[Source data]
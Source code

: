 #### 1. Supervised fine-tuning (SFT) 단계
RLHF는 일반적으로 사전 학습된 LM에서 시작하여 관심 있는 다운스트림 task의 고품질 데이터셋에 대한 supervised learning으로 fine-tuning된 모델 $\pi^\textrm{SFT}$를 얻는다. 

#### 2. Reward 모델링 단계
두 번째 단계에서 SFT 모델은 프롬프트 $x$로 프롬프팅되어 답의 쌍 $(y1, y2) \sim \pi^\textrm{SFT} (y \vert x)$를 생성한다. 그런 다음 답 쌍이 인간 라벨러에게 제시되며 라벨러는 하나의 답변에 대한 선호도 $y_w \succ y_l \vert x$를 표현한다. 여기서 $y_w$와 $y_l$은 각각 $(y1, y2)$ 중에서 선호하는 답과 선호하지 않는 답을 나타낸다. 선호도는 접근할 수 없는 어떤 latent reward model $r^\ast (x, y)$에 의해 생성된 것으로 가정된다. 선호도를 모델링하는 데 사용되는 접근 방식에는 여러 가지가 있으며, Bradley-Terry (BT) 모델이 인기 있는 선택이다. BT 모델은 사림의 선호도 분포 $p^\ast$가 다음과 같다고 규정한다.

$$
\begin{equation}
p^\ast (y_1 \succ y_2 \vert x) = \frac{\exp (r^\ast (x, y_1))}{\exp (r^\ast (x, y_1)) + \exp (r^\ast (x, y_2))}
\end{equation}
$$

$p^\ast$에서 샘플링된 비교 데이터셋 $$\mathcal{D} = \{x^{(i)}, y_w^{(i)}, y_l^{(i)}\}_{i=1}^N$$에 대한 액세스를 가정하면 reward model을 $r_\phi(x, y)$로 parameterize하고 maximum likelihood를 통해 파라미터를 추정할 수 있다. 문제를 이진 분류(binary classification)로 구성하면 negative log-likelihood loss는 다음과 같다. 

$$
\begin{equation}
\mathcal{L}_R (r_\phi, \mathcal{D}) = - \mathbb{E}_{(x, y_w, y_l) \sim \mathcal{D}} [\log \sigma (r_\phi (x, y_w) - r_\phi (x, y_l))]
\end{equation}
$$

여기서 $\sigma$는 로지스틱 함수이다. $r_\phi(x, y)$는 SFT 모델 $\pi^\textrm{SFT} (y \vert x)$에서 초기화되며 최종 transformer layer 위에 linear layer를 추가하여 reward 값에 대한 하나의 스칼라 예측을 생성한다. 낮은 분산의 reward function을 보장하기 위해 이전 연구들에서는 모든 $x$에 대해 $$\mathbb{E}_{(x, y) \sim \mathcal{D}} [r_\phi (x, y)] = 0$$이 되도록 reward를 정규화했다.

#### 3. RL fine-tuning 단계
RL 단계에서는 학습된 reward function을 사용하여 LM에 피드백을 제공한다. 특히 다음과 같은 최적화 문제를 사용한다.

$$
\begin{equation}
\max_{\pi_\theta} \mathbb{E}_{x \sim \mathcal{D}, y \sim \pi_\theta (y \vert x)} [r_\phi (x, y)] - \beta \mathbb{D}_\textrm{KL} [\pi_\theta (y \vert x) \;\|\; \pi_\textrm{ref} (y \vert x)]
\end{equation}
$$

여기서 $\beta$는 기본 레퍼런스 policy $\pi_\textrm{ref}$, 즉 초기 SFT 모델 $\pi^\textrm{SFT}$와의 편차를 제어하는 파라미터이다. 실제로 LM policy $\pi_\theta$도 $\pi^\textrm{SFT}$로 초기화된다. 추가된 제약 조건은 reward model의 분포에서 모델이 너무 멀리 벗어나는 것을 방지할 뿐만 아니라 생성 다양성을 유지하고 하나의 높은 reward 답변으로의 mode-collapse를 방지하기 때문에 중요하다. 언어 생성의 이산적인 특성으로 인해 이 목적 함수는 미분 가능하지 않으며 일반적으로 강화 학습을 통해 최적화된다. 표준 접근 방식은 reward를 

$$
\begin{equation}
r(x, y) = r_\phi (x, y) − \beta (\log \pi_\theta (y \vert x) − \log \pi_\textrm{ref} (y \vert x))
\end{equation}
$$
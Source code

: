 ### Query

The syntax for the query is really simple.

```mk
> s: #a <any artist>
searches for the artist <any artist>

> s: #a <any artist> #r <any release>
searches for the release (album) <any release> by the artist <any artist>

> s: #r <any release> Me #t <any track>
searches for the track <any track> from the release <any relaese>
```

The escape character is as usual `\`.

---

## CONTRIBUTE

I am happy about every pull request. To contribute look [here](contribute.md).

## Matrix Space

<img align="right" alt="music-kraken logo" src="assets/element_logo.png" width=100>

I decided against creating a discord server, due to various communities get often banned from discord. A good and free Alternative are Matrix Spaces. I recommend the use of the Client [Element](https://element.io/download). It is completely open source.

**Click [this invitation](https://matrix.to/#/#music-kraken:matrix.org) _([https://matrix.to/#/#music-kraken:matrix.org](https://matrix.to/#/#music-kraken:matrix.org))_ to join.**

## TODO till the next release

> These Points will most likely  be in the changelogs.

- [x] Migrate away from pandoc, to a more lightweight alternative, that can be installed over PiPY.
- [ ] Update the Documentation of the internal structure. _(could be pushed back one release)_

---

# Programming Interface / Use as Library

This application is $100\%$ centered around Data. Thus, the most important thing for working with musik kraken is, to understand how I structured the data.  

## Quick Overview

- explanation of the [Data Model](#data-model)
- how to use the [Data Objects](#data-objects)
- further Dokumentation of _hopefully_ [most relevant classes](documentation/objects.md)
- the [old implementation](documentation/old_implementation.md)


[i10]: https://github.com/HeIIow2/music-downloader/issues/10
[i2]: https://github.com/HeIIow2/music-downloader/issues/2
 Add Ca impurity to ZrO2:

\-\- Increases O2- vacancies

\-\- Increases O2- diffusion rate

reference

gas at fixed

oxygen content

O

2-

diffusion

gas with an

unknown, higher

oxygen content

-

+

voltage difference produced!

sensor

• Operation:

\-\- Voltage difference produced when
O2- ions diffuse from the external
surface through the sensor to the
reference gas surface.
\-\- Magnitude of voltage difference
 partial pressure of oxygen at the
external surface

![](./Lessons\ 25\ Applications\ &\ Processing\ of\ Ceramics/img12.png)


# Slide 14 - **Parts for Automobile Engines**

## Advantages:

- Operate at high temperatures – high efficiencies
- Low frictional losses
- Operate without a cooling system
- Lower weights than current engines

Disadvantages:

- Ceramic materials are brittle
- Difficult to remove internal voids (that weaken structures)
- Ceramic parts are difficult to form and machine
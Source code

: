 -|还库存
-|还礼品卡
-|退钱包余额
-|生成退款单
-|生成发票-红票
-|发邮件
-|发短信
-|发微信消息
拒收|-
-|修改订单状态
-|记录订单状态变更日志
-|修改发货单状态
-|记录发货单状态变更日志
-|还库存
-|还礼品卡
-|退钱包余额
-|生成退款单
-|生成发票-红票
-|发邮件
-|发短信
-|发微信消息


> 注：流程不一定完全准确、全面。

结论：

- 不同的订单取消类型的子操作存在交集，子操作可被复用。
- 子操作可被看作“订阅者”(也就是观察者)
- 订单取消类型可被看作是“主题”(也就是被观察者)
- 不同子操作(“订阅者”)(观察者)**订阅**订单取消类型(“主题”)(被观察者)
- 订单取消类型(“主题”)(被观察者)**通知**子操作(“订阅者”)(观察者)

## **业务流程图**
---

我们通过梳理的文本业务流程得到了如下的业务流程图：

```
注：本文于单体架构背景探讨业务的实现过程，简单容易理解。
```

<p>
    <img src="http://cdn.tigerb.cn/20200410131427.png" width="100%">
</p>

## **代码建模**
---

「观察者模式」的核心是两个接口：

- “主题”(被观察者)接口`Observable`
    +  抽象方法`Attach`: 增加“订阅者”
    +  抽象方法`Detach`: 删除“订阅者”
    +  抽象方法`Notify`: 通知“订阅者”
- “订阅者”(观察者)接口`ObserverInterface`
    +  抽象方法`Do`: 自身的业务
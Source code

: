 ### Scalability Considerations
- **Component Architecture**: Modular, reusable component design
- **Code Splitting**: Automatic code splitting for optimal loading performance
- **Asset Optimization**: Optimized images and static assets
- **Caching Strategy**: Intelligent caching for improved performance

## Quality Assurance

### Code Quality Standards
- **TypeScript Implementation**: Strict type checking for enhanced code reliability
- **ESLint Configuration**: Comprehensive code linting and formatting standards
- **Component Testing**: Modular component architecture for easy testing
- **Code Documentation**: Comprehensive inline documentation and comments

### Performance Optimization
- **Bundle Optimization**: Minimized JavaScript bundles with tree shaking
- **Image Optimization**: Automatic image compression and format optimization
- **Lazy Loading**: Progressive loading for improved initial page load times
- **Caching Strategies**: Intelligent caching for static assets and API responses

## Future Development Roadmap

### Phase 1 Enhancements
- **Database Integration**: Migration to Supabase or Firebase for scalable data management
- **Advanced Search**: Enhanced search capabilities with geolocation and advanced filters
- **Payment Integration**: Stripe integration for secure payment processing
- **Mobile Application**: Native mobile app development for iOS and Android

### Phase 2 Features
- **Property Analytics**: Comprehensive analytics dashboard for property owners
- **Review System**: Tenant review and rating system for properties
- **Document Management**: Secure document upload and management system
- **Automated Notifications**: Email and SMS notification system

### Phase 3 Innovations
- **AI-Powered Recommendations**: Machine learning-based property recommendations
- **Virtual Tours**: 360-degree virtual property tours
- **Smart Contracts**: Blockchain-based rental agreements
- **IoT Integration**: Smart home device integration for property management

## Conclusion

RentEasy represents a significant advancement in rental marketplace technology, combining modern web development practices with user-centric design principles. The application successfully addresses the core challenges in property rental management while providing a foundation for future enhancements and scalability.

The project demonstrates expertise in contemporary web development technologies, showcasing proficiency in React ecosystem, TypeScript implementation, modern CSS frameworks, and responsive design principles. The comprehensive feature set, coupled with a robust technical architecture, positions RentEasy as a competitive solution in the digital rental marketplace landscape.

[Task to complete]: An exact, complete copy of the lines above from the one with "- Low frictional losses" through the one with "- **Component Architecture**: Modular, reusable" is the whole answer.

[Exercise result]:
- Low frictional losses
- Operate without a cooling system
- Lower weights than current engines

Disadvantages:

- Ceramic materials are brittle
- Difficult to remove internal voids (that weaken structures)
- Ceramic parts are difficult to form and machine
Source code

: -|还库存
-|还礼品卡
-|退钱包余额
-|生成退款单
-|生成发票-红票
-|发邮件
-|发短信
-|发微信消息
拒收|-
-|修改订单状态
-|记录订单状态变更日志
-|修改发货单状态
-|记录发货单状态变更日志
-|还库存
-|还礼品卡
-|退钱包余额
-|生成退款单
-|生成发票-红票
-|发邮件
-|发短信
-|发微信消息


> 注：流程不一定完全准确、全面。

结论：

- 不同的订单取消类型的子操作存在交集，子操作可被复用。
- 子操作可被看作“订阅者”(也就是观察者)
- 订单取消类型可被看作是“主题”(也就是被观察者)
- 不同子操作(“订阅者”)(观察者)**订阅**订单取消类型(“主题”)(被观察者)
- 订单取消类型(“主题”)(被观察者)**通知**子操作(“订阅者”)(观察者)

## **业务流程图**
---

我们通过梳理的文本业务流程得到了如下的业务流程图：

```
注：本文于单体架构背景探讨业务的实现过程，简单容易理解。
```

<p>
    <img src="http://cdn.tigerb.cn/20200410131427.png" width="100%">
</p>

## **代码建模**
---

「观察者模式」的核心是两个接口：

- “主题”(被观察者)接口`Observable`
    +  抽象方法`Attach`: 增加“订阅者”
    +  抽象方法`Detach`: 删除“订阅者”
    +  抽象方法`Notify`: 通知“订阅者”
- “订阅者”(观察者)接口`ObserverInterface`
    +  抽象方法`Do`: 自身的业务
Source code

: ### Scalability Considerations
- **Component Architecture**: Modular, reusable component design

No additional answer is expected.